(Record excerpts)

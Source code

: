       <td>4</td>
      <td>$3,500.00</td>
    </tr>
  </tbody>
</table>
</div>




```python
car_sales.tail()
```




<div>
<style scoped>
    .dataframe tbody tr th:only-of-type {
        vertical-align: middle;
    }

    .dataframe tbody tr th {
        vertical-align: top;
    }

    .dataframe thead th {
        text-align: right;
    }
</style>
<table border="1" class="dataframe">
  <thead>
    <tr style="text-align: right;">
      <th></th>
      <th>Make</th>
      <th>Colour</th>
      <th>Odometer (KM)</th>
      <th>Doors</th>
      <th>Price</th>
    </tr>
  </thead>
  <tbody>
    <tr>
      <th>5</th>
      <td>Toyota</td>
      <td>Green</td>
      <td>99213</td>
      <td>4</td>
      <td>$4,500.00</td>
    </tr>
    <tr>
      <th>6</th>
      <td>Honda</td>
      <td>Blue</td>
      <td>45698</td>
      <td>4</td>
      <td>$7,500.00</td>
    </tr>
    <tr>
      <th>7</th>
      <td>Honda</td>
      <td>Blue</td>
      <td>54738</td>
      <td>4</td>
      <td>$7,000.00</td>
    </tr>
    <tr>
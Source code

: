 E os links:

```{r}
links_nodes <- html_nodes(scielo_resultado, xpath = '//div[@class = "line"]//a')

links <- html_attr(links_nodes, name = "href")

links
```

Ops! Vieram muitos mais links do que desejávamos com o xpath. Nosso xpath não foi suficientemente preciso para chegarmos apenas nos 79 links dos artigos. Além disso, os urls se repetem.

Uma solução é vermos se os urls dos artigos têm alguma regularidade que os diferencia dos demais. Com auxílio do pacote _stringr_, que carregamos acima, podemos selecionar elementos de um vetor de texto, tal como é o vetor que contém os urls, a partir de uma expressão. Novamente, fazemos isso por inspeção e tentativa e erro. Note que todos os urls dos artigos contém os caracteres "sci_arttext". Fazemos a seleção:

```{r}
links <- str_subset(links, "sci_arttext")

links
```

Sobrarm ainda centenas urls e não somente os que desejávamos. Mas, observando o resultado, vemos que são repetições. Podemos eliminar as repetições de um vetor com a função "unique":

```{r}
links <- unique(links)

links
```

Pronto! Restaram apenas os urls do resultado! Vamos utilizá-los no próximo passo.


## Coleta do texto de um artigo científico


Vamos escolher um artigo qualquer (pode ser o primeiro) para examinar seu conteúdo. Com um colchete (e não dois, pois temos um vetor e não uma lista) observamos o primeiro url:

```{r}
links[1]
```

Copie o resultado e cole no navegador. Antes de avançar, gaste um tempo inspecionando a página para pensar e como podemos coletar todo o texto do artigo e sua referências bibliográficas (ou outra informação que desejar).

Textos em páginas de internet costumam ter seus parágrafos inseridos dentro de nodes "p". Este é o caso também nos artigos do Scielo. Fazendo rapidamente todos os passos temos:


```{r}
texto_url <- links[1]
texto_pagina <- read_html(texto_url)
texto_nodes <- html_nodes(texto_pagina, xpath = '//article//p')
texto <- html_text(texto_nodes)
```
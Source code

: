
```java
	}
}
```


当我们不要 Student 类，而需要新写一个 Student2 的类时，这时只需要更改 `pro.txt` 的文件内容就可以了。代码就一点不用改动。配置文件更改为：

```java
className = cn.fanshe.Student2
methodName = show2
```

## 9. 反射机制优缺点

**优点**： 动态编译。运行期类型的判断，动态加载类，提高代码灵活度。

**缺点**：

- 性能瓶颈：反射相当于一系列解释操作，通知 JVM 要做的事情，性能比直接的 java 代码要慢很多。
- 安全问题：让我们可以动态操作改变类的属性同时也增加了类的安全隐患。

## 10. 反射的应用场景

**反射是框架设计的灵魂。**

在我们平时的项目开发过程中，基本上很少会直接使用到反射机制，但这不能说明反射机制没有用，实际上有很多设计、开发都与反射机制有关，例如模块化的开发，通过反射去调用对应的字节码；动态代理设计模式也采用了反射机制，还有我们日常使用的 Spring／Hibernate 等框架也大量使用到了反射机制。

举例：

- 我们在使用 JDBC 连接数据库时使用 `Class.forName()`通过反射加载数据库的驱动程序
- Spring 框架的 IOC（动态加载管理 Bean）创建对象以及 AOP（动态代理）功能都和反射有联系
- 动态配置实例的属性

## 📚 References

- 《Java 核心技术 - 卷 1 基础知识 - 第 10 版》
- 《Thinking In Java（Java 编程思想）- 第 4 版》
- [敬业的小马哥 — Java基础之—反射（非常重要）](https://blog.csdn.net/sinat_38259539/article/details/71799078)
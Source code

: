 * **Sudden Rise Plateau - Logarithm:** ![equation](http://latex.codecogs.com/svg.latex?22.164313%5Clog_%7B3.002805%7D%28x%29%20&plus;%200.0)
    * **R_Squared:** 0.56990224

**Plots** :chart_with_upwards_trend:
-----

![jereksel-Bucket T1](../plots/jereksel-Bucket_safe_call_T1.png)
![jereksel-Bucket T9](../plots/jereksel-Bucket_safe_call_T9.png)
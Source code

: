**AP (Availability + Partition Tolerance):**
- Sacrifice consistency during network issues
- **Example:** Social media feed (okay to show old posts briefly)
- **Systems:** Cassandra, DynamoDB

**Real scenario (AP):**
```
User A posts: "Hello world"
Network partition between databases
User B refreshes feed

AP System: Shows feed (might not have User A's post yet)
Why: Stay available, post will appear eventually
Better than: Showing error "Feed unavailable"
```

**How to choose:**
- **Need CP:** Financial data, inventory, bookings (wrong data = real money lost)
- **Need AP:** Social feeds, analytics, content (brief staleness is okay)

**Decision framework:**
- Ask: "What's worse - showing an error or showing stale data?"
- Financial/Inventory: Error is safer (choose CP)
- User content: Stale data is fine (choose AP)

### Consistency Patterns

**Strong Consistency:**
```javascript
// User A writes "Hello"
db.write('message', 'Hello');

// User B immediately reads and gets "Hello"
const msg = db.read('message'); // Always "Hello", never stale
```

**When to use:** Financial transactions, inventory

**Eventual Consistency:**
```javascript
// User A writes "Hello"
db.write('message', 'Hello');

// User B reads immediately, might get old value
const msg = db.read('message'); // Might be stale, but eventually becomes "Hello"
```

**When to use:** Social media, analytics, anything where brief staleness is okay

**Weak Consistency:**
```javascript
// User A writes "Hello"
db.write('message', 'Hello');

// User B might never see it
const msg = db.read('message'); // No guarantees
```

(End Record excerpts)

■ **Exercise brief**
Copy each line of the records above that carries the word "posts".

■ **Final answer**
- **Example:** Social media feed (okay to show old posts briefly)
User A posts: "Hello world"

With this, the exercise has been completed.